Radio station HCJB started as the vision of Clarence Wesley Jones (1900–1986),[3] a musician, graduate of Moody Bible Institute, and the son of a Salvation Army minister. Following his graduation from Moody, Jones worked under evangelist Paul Rader and was part of the founding staff of the Chicago Gospel Tabernacle where Jones assisted in leading music, working with youth and overseeing Rader's weekly radio ministry called "WJBT" (Where Jesus Blesses Thousands)[4]: 31  Impressed by the impact Rader's radio ministry had made, Jones felt called to establish missionary radio in Latin America. As a result, Jones traveled to Venezuela, Colombia, Panama and Cuba on a seven-week trip in 1928 looking for a suitable location for his envisioned radio station, but was unable to obtain the necessary government permits.[4]: 54  Back in Chicago nearly two years later, Jones met Christian & Missionary Alliance (CMA) missionaries from Ecuador - Reuben and Grace Larson, John and Ruth Clark and Paul and Bernice Young. These missionaries encouraged Jones to consider Ecuador as the place to start his missionary radio station.

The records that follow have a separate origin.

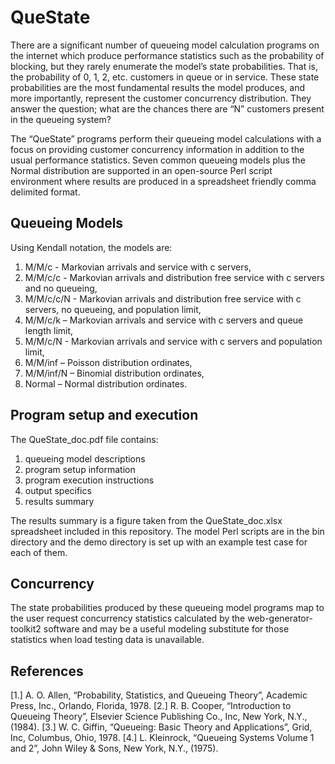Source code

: # QueState
There are a significant number of queueing model calculation programs on the internet which produce performance statistics such as the probability of blocking, but they rarely enumerate the model’s state probabilities. That is, the probability of 0, 1, 2, etc. customers in queue or in service. These state probabilities are the most fundamental results the model produces, and more importantly, represent the customer concurrency distribution. They answer the question; what are the chances there are “N” customers present in the queueing system? 

The “QueState” programs perform their queueing model calculations with a focus on providing customer concurrency information in addition to the usual performance statistics. Seven common queueing models plus the Normal distribution are supported in an open-source Perl script environment where results are produced in a spreadsheet friendly comma delimited format.
## Queueing Models
Using Kendall notation, the models are:
1. M/M/c - Markovian arrivals and service with c servers,
2. M/M/c/c - Markovian arrivals and distribution free service with c servers and no queueing,
3. M/M/c/c/N - Markovian arrivals and distribution free service with c servers, no queueing, and population limit,
4. M/M/c/k – Markovian arrivals and service with c servers and queue length limit,
5. M/M/c/N - Markovian arrivals and service with c servers and population limit,
6. M/M/inf – Poisson distribution ordinates,
7. M/M/inf/N – Binomial distribution ordinates,
8. Normal – Normal distribution ordinates.

## Program setup and execution
The QueState_doc.pdf file contains:
1. queueing model descriptions
2. program setup information
3. program execution instructions
4. output specifics
5. results summary

The results summary is a figure taken from the QueState_doc.xlsx spreadsheet included in this repository. The model Perl scripts are in the bin directory and the demo directory is set up with an example test case for each of them.
## Concurrency
The state probabilities produced by these queueing model programs map to the user request concurrency statistics calculated by the web-generator-toolkit2 software and may be a useful modeling substitute for those statistics when load testing data is unavailable.
## References
\[1.\] A. O. Allen, “Probability, Statistics, and Queueing Theory”, Academic Press, Inc., Orlando, Florida, 1978.
\[2.\] R. B. Cooper, “Introduction to Queueing Theory”, Elsevier Science Publishing Co., Inc, New York, N.Y., (1984).
\[3.\] W. C. Giffin, “Queueing: Basic Theory and Applications”, Grid, Inc, Columbus, Ohio, 1978.
\[4.\] L. Kleinrock, “Queueing Systems Volume 1 and 2”, John Wiley & Sons, New York, N.Y., (1975).
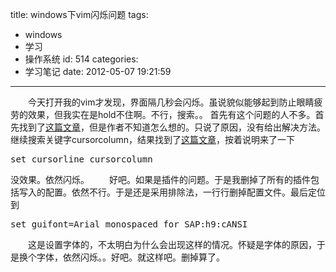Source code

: title: windows下vim闪烁问题
tags:
  - windows
  - 学习
  - 操作系统
id: 514
categories:
  - 学习笔记
date: 2012-05-07 19:21:59
---

　　今天打开我的vim才发现，界面隔几秒会闪烁。虽说貌似能够起到防止眼睛疲劳的效果，但我实在是hold不住啊。不行，搜索。。
首先有这个问题的人不多。首先找到了[这篇文章](http://hi.baidu.com/chrisyue/blog/item/ebc7b8de373c1048cdbf1af9.html)，但是作者不知道怎么想的。只说了原因，没有给出解决方法。继续搜索关键字cursorcolumn，结果找到了[这篇文章](http://yyq123.blogspot.com/2012/01/vim-cursor.html)，按着说明来了一下
<pre lang="php">set cursorline cursorcolumn</pre>
没效果。依然闪烁。
　　好吧。如果是插件的问题。于是我删掉了所有的插件包括写入的配置。依然不行。于是还是采用排除法，一行行删掉配置文件。最后定位到
<pre lang="php">set guifont=Arial_monospaced_for_SAP:h9:cANSI </pre>
　　这是设置字体的，不太明白为什么会出现这样的情况。怀疑是字体的原因，于是换个字体，依然闪烁。。好吧。就这样吧。删掉算了。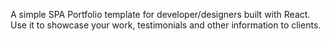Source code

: 


A simple SPA Portfolio template for developer/designers built with React. Use it to showcase your work, testimonials and other information to clients.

As the first step in fulfilling his vision, Jones needed to obtain a contract of approval from the Ecuadorian government for setting up the radio station. Reuben Larson and D. Stuart Clark, along with Ecuadorian lawyer Luís Calisto, worked to procure the initial contract. On August 15, 1930, the Ecuadorian Congress approved a bill which granted Jones a 25-year contract to operate a radio station in the country.[4]: 67 

As with all countries having a governing body over broadcast operations, the call letters HCJB were obtained through the government of Ecuador, beginning with the internationally allocated prefix for Ecuador's broadcast stations (HC). Station co-founders Jones and Larson advocated for, and were granted by the government, call letters that were an acronym indicative of the stations' agreed upon purpose. The result was Heralding Christ Jesus' Blessings. In Spanish (one of the original broadcast languages of the South American station) the call letters represent Hoy Cristo Jesús Bendice.[4]: 77 

Jones incorporated the World Radio Missionary Fellowship, Inc. (WRMF) on March 9, 1931 as a non-profit entity and overseeing organization over HCJB. Jones was also the non-profit corporation's first president. The corporation's first officers were Adam Welty as treasurer, Ruth Churchill, secretary, and Lance Latham and his wife, Virginia, along with Howard Jones and Reuben Larson serving on the board of directors.[3]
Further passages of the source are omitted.